Nothing like David Lynch’s feature-length pilot for Twin Peaks had ever been seen on network TV. The premise was simple enough: popular small-town teen Laura Palmer (Sheryl Lee) is found murdered and wrapped in plastic, and her death draws the attention of FBI Agent Dale Cooper (Kyle MacLachlan). As in Lynch’s Blue Velvet, Twin Peaks is a town full of dark, squirmy secrets suppressed beneath a placid, all-American façade. Certainly, something is weirdly off in the dreamy, sleepwalking rhythms of town life.

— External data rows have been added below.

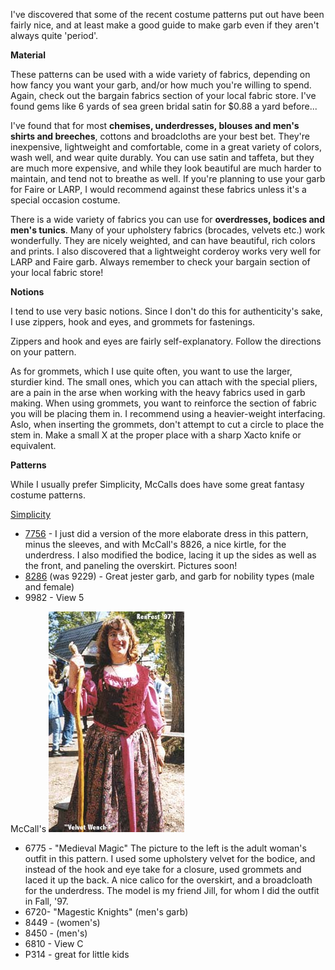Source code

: I've discovered that some of the recent costume patterns put out have been fairly nice, and at least make a good guide to make garb even if they aren't always quite 'period'.

**Material**

These patterns can be used with a wide variety of fabrics, depending on how fancy you want your garb, and/or how much you're willing to spend. Again, check out the bargain fabrics section of your local fabric store. I've found gems like 6 yards of sea green bridal satin for $0.88 a yard before...

I've found that for most **chemises, underdresses, blouses and men's shirts and breeches**, cottons and broadcloths are your best bet. They're inexpensive, lightweight and comfortable, come in a great variety of colors, wash well, and wear quite durably. You can use satin and taffeta, but they are much more expensive, and while they look beautiful are much harder to maintain, and tend not to breathe as well. If you're planning to use your garb for Faire or LARP, I would recommend against these fabrics unless it's a special occasion costume.

There is a wide variety of fabrics you can use for **overdresses, bodices and men's tunics**. Many of your upholstery fabrics (brocades, velvets etc.) work wonderfully. They are nicely weighted, and can have beautiful, rich colors and prints. I also discovered that a lightweight corderoy works very well for LARP and Faire garb. Always remember to check your bargain section of your local fabric store!

**Notions**

I tend to use very basic notions. Since I don't do this for authenticity's sake, I use zippers, hook and eyes, and grommets for fastenings.

Zippers and hook and eyes are fairly self-explanatory. Follow the directions on your pattern.

As for grommets, which I use quite often, you want to use the larger, sturdier kind. The small ones, which you can attach with the special pliers, are a pain in the arse when working with the heavy fabrics used in garb making. When using grommets, you want to reinforce the section of fabric you will be placing them in. I recommend using a heavier-weight interfacing. Aslo, when inserting the grommets, don't attempt to cut a circle to place the stem in. Make a small X at the proper place with a sharp Xacto knife or equivalent.

**Patterns**

While I usually prefer Simplicity, McCalls does have some great fantasy costume patterns.

[Simplicity](http://www.simplicity.com/)

* [7756](7756.jpg) - I just did a version of the more elaborate dress in this pattern, minus the sleeves, and with McCall's 8826, a nice kirtle, for the underdress. I also modified the bodice, lacing it up the sides as well as the front, and paneling the overskirt. Pictures soon!
* [8286](8286.jpg) (was 9229) - Great jester garb, and garb for nobility types (male and female)
* 9982 - View 5

McCall's
![rf97-jill.jpg](rf97-jill.jpg)

* 6775 - "Medieval Magic" The picture to the left is the adult woman's outfit in this pattern. I used some upholstery velvet for the bodice, and instead of the hook and eye take for a closure, used grommets and laced it up the back. A nice calico for the overskirt, and a broadcloath for the underdress. The model is my friend Jill, for whom I did the outfit in Fall, '97.
* 6720- "Magestic Knights" (men's garb)
* 8449 - (women's)
* 8450 - (men's)
* 6810 - View C
* P314 - great for little kids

Agent Cooper, for all his boyish enthusiasm over the local pie and coffee, is surprisingly open to the notion that there’s more to the mystery than forensic science can explain. (Even so, the pilot hardly hints at just how strange things are going to get, just how deep the rabbit hole goes.) Much of the focus, wisely, is on Laura’s fellow teens, who already live in a world of heightened drama, where every romance is Romeo and Juliet and every rivalry is a life-or-death game of chicken from Rebel Without a Cause.
But the sense of heightened drama extends to the adults, too. It’s rare for TV (or any medium) to plumb the depths of grief as thoroughly as Twin Peaks does with Laura’s parents. The combination of raw emotional melodrama and surreal murder mystery would make the series irresistible (at least as long as Laura’s killer remained at large).